Choosing the wrong RAID level means either wasting money on drives or losing data when a drive fails. This article walks through each level, explains how it works, then puts them side by side in a comparison table.
RAID 0: Maximum Speed, Zero Protection
RAID 0 uses striping: it splits data into small blocks and writes them alternately across multiple drives simultaneously. With 2 drives, sequential read/write speed nearly doubles compared to a single drive. With 4 drives, it quadruples (in theory).
The trade-off is zero protection. No mirror, no parity. If any single drive in the array fails, all data is lost with no way to recover.
Moreover, failure probability increases proportionally with the number of drives. A 4-drive RAID 0 array is 4 times more likely to fail than a single drive. Adding drives for more speed also increases risk.
Minimum drives: 2
Usable capacity: 100% of total drive capacity
Best suited for: video rendering, scratch disks (temporary data that gets deleted after processing), cache servers, or any workload that needs speed where data can be recreated. Never use RAID 0 for important data under any circumstances.
Real-world example: A video production studio needs fast rendering and uses a RAID 0 SSD array as a scratch disk. Temporary render files live here, while finished files are copied to a storage server with protected RAID.
RAID 1: Safe, Simple, Expensive
RAID 1 uses mirroring: every piece of data written to drive A is also written identically to drive B. The two drives are always exact copies of each other, bit for bit.
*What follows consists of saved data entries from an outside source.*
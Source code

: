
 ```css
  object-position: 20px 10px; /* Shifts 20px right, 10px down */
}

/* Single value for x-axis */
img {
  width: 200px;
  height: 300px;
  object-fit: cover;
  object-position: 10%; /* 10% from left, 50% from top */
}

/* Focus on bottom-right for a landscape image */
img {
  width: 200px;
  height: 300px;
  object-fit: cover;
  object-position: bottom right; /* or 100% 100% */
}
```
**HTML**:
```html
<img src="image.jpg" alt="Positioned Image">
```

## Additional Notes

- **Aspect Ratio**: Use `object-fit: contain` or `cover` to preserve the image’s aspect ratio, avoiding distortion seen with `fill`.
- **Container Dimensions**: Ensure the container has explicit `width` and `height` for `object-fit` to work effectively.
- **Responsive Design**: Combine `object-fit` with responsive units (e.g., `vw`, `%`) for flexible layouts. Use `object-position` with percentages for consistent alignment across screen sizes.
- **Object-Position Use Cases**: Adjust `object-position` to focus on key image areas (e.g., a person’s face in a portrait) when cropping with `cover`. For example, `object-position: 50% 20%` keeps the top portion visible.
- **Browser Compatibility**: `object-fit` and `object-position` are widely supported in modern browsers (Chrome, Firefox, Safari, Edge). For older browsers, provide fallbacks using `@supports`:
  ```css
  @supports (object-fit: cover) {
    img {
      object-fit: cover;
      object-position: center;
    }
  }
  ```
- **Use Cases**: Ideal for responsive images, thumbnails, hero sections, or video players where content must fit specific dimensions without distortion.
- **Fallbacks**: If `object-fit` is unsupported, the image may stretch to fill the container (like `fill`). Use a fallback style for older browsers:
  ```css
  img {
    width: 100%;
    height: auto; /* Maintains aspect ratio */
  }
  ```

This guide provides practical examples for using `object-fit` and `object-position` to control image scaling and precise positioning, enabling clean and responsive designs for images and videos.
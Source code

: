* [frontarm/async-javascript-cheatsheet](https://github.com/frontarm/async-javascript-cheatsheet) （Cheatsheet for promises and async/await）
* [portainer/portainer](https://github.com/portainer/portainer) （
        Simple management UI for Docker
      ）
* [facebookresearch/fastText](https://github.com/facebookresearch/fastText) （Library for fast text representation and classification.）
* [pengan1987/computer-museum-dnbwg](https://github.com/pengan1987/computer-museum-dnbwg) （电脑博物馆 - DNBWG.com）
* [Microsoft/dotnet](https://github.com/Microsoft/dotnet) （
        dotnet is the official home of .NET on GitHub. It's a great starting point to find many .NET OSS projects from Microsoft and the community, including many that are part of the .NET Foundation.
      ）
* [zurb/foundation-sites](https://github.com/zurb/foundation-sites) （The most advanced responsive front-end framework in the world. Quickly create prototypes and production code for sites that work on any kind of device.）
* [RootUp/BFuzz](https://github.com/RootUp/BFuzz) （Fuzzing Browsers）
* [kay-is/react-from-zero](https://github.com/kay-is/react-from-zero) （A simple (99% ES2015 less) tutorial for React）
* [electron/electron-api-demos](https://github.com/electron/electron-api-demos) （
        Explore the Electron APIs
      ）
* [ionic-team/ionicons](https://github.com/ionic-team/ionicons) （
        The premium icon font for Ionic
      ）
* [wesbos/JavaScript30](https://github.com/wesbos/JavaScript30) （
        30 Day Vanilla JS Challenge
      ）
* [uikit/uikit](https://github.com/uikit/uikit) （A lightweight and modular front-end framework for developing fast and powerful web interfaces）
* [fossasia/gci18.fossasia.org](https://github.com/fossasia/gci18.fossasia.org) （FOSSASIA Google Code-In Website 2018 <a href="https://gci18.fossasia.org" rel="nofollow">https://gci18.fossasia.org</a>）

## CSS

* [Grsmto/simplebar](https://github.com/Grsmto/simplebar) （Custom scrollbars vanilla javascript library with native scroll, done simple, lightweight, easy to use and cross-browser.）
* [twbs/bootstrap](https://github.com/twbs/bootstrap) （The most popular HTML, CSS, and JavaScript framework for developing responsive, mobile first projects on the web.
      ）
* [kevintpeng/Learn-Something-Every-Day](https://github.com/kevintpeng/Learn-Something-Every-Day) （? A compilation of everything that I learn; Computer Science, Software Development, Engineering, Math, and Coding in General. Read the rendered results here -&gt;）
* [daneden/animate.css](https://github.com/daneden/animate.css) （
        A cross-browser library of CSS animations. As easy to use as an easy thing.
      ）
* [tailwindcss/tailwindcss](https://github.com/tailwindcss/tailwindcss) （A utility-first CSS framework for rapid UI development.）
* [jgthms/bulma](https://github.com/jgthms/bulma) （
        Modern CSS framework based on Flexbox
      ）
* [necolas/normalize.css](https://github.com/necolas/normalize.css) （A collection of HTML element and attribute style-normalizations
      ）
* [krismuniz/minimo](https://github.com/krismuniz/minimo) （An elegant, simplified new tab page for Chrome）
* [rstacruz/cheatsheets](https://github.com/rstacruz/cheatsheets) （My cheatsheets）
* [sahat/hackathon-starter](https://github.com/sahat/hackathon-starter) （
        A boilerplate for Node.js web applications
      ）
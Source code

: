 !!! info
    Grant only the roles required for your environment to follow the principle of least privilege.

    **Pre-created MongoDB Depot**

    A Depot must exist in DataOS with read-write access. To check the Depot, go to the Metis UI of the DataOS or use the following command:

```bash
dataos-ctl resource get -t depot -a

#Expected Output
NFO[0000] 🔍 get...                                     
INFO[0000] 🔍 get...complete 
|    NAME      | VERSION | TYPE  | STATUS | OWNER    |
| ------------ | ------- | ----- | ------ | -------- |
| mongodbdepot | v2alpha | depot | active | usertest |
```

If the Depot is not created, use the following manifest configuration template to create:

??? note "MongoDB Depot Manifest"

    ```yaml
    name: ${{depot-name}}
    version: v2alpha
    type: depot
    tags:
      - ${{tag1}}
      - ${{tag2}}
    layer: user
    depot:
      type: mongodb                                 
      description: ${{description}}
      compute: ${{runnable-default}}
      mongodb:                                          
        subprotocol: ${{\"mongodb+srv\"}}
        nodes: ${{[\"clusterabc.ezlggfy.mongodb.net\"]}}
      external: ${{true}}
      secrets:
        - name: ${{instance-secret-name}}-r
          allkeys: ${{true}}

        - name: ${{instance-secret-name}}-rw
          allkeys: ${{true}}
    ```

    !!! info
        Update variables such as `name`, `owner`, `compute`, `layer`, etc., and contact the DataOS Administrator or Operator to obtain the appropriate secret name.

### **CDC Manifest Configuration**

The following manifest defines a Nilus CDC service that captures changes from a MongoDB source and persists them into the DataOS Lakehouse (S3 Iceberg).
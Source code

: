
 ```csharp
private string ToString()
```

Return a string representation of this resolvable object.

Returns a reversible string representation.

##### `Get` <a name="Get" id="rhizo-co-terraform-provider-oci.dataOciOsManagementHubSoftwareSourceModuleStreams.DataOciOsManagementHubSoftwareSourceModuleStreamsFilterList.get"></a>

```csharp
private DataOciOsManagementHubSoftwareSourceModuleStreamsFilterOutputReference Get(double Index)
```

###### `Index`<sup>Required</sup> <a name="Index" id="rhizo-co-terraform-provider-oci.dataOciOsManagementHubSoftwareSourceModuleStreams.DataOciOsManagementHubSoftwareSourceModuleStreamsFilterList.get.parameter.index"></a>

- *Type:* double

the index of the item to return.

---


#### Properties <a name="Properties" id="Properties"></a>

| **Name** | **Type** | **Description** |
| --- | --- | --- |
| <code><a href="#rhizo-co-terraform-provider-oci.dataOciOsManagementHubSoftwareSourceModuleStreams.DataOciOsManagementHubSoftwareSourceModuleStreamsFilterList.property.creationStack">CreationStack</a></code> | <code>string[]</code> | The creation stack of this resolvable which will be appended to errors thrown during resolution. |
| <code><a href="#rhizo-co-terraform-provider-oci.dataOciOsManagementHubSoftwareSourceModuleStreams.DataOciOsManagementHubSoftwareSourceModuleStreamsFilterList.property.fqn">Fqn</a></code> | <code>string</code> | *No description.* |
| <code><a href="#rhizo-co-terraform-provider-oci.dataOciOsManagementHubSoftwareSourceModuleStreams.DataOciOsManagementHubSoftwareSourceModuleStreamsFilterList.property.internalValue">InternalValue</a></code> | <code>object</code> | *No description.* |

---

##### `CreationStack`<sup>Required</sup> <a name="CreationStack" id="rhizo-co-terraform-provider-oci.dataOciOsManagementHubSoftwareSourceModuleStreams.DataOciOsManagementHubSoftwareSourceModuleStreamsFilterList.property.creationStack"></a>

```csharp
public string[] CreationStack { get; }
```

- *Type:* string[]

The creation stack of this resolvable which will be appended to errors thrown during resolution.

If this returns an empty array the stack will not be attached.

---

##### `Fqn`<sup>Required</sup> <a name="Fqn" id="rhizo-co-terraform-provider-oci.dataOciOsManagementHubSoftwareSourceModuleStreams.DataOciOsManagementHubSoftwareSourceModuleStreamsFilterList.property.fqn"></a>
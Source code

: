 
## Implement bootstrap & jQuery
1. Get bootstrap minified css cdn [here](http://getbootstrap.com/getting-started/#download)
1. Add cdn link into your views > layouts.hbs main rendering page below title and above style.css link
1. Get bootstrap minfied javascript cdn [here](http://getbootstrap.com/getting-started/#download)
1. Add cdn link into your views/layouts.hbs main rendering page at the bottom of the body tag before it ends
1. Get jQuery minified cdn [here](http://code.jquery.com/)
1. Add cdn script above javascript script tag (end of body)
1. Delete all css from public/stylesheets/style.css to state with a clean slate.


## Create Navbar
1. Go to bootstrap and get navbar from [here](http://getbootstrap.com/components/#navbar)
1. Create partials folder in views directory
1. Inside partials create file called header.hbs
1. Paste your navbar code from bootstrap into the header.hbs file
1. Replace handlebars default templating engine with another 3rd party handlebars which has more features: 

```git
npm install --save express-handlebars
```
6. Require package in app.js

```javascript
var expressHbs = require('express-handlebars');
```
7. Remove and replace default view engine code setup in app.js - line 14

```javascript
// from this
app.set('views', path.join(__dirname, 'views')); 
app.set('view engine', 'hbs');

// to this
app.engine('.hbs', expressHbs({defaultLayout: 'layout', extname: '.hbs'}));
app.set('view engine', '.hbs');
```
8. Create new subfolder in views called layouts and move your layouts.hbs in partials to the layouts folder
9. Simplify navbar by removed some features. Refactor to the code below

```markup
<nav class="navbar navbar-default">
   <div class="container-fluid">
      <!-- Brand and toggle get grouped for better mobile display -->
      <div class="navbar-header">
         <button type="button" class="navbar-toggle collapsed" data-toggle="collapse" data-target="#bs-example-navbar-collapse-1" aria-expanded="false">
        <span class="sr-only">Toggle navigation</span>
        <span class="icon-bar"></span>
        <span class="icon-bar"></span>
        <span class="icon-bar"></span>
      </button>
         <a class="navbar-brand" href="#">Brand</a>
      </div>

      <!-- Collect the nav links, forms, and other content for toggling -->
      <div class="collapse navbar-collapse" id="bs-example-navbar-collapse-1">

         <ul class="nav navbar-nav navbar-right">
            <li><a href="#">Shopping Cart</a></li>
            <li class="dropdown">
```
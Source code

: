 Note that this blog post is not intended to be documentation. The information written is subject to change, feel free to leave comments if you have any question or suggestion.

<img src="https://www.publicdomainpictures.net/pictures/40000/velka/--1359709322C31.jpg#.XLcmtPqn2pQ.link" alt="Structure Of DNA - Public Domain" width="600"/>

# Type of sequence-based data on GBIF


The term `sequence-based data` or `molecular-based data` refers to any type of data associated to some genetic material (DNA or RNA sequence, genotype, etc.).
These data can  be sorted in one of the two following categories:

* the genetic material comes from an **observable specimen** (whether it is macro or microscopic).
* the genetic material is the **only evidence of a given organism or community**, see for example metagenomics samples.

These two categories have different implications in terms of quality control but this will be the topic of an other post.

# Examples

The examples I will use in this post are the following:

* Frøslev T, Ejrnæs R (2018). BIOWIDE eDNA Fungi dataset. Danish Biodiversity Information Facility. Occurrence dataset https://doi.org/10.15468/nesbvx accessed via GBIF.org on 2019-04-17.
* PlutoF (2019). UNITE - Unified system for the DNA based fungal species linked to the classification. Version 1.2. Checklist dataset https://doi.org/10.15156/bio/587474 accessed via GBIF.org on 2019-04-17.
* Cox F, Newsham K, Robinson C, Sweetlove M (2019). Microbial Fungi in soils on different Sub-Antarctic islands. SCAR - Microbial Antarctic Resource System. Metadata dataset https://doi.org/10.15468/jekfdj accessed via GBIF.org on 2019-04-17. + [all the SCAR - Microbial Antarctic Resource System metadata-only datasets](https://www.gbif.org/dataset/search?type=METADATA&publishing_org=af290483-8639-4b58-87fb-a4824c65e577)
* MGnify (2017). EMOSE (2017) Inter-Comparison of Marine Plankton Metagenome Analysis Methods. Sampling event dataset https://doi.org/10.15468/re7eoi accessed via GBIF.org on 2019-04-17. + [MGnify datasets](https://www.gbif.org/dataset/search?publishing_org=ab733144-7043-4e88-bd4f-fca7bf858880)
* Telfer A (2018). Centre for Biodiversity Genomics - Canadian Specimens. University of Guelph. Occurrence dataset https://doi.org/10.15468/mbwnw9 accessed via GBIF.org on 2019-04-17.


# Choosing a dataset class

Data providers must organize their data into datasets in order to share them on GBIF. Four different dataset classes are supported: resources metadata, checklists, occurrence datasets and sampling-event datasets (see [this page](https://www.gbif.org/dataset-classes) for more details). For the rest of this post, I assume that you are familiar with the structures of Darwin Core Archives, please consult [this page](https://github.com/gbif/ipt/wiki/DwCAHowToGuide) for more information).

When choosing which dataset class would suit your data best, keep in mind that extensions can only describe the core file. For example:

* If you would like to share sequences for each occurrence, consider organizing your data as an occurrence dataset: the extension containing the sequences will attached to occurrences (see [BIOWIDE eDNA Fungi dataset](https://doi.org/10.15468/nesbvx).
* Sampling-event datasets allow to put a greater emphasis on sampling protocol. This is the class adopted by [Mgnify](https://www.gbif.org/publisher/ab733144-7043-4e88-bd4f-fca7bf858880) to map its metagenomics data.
When 1 drive fails, the remaining drive still holds all the data. The system continues running without interruption. Slot in a new drive, and the controller automatically syncs (rebuilds) from the surviving drive. The rebuild process is fast since it only needs a straight copy with no calculations involved.
Read speed can improve: the controller reads from both drives in parallel, distributing requests. Write speed does not increase because both drives must write the same data, and write time equals that of the slowest drive.
The biggest drawback is capacity: exactly 50% is lost to the mirror. Two 1TB drives give 1TB usable. This ratio stays the same regardless of how many drives you add (standard RAID 1 uses 2 drives; some controllers allow 3-way mirrors but this is rare).
Minimum drives: 2
Usable capacity: 50%
Best suited for: OS drives, boot volumes, small servers with only 2 drive bays, or anywhere simplicity and safety are the priority. Many servers use 2 small SSDs in RAID 1 dedicated to the OS, separate from a RAID 10 array for data.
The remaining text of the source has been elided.